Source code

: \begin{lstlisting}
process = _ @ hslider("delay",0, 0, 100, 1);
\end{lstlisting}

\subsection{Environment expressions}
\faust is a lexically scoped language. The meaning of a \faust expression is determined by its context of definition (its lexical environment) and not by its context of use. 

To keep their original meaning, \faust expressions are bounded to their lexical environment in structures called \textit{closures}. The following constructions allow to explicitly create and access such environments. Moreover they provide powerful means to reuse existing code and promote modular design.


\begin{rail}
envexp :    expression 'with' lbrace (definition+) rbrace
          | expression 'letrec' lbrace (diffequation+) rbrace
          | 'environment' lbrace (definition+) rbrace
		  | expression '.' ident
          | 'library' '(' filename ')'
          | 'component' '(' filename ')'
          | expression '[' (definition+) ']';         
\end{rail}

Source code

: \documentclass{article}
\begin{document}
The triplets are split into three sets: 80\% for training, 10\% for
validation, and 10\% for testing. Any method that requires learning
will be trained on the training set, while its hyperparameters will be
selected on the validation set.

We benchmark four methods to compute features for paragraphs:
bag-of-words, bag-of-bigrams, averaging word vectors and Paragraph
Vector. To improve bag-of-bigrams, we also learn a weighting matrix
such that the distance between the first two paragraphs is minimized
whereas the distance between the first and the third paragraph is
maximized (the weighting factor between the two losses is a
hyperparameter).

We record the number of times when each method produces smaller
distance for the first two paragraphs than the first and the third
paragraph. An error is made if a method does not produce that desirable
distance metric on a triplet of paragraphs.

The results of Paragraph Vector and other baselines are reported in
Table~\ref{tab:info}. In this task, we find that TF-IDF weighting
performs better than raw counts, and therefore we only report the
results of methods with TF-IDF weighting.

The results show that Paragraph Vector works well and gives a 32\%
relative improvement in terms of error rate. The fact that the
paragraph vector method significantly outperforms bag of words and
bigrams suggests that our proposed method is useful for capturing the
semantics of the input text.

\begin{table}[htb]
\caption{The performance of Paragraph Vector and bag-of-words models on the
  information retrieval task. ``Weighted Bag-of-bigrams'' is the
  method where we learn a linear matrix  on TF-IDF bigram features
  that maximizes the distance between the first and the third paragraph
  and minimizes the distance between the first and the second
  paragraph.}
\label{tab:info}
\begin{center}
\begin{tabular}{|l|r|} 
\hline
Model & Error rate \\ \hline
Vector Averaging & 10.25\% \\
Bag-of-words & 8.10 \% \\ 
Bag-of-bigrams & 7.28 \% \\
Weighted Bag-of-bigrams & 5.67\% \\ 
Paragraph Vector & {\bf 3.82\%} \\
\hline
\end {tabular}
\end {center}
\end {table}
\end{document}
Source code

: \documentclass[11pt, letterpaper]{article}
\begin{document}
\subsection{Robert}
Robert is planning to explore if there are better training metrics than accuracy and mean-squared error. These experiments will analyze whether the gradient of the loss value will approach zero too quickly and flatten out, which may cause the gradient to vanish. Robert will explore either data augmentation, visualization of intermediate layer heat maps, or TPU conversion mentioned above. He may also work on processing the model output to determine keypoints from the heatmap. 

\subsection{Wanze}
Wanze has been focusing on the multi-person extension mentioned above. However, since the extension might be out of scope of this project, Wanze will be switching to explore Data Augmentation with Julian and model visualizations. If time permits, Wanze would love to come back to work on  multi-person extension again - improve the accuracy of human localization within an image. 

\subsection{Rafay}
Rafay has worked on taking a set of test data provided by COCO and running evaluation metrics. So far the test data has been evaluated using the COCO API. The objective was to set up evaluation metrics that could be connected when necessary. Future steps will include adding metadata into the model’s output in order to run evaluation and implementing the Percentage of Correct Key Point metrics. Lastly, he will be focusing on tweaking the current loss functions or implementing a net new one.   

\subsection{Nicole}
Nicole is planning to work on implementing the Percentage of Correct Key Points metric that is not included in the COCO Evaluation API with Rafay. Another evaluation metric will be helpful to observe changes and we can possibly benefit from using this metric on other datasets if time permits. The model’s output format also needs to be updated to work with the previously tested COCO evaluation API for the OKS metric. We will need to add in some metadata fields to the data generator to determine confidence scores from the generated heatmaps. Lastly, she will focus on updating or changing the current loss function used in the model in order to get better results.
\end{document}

# [GOAL OF THE EXERCISE]
Repeat the data precisely, reproducing every entry.

# [SOLUTION TO THIS PROBLEM]
Source code

: \begin{lstlisting}
process = _ @ hslider("delay",0, 0, 100, 1);
\end{lstlisting}

\subsection{Environment expressions}
\faust is a lexically scoped language. The meaning of a \faust expression is determined by its context of definition (its lexical environment) and not by its context of use. 

To keep their original meaning, \faust expressions are bounded to their lexical environment in structures called \textit{closures}. The following constructions allow to explicitly create and access such environments. Moreover they provide powerful means to reuse existing code and promote modular design.


\begin{rail}
envexp :    expression 'with' lbrace (definition+) rbrace
          | expression 'letrec' lbrace (diffequation+) rbrace
          | 'environment' lbrace (definition+) rbrace
		  | expression '.' ident
          | 'library' '(' filename ')'
          | 'component' '(' filename ')'
          | expression '[' (definition+) ']';         
\end{rail}

Source code

: \documentclass{article}
\begin{document}
The triplets are split into three sets: 80\% for training, 10\% for
validation, and 10\% for testing. Any method that requires learning
will be trained on the training set, while its hyperparameters will be
selected on the validation set.

We benchmark four methods to compute features for paragraphs:
bag-of-words, bag-of-bigrams, averaging word vectors and Paragraph
Vector. To improve bag-of-bigrams, we also learn a weighting matrix
such that the distance between the first two paragraphs is minimized
whereas the distance between the first and the third paragraph is
maximized (the weighting factor between the two losses is a
hyperparameter).

We record the number of times when each method produces smaller
distance for the first two paragraphs than the first and the third
paragraph. An error is made if a method does not produce that desirable
distance metric on a triplet of paragraphs.

The results of Paragraph Vector and other baselines are reported in
Table~\ref{tab:info}. In this task, we find that TF-IDF weighting
performs better than raw counts, and therefore we only report the
results of methods with TF-IDF weighting.

The results show that Paragraph Vector works well and gives a 32\%
relative improvement in terms of error rate. The fact that the
paragraph vector method significantly outperforms bag of words and
bigrams suggests that our proposed method is useful for capturing the
semantics of the input text.

\begin{table}[htb]
\caption{The performance of Paragraph Vector and bag-of-words models on the
  information retrieval task. ``Weighted Bag-of-bigrams'' is the
  method where we learn a linear matrix  on TF-IDF bigram features
  that maximizes the distance between the first and the third paragraph
  and minimizes the distance between the first and the second
  paragraph.}
\label{tab:info}
\begin{center}
\begin{tabular}{|l|r|} 
\hline
Model & Error rate \\ \hline
Vector Averaging & 10.25\% \\
Bag-of-words & 8.10 \% \\ 
Bag-of-bigrams & 7.28 \% \\
Weighted Bag-of-bigrams & 5.67\% \\ 
Paragraph Vector & {\bf 3.82\%} \\
\hline
\end {tabular}
\end {center}
\end {table}
\end{document}
Source code

: \documentclass[11pt, letterpaper]{article}
\begin{document}
\subsection{Robert}
Robert is planning to explore if there are better training metrics than accuracy and mean-squared error. These experiments will analyze whether the gradient of the loss value will approach zero too quickly and flatten out, which may cause the gradient to vanish. Robert will explore either data augmentation, visualization of intermediate layer heat maps, or TPU conversion mentioned above. He may also work on processing the model output to determine keypoints from the heatmap. 

\subsection{Wanze}
Wanze has been focusing on the multi-person extension mentioned above. However, since the extension might be out of scope of this project, Wanze will be switching to explore Data Augmentation with Julian and model visualizations. If time permits, Wanze would love to come back to work on  multi-person extension again - improve the accuracy of human localization within an image. 

\subsection{Rafay}
Rafay has worked on taking a set of test data provided by COCO and running evaluation metrics. So far the test data has been evaluated using the COCO API. The objective was to set up evaluation metrics that could be connected when necessary. Future steps will include adding metadata into the model’s output in order to run evaluation and implementing the Percentage of Correct Key Point metrics. Lastly, he will be focusing on tweaking the current loss functions or implementing a net new one.   

\subsection{Nicole}
Nicole is planning to work on implementing the Percentage of Correct Key Points metric that is not included in the COCO Evaluation API with Rafay. Another evaluation metric will be helpful to observe changes and we can possibly benefit from using this metric on other datasets if time permits. The model’s output format also needs to be updated to work with the previously tested COCO evaluation API for the OKS metric. We will need to add in some metadata fields to the data generator to determine confidence scores from the generated heatmaps. Lastly, she will focus on updating or changing the current loss function used in the model in order to get better results.
\end{document}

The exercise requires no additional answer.